**Aim of the exercise**
Return verbatim the line containing "2. Web-Search Engine: [Duck" together with all lines that follow it, through the end of the records.

[Dataset entries]
= Beginning of Section =

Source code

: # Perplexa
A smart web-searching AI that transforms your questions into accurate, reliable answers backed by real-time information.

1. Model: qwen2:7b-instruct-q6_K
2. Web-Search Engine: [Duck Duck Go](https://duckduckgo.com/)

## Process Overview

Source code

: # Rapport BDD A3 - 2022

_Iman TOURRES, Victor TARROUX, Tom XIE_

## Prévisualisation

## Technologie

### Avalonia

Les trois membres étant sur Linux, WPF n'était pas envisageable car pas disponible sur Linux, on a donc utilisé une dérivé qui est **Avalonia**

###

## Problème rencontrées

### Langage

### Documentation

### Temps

= End of Section =

**Response to this exercise**
2. Web-Search Engine: [Duck Duck Go](https://duckduckgo.com/)

## Process Overview

Source code

: # Rapport BDD A3 - 2022

_Iman TOURRES, Victor TARROUX, Tom XIE_

## Prévisualisation

## Technologie

### Avalonia

Les trois membres étant sur Linux, WPF n'était pas envisageable car pas disponible sur Linux, on a donc utilisé une dérivé qui est **Avalonia**

###

## Problème rencontrées

### Langage

### Documentation

### Temps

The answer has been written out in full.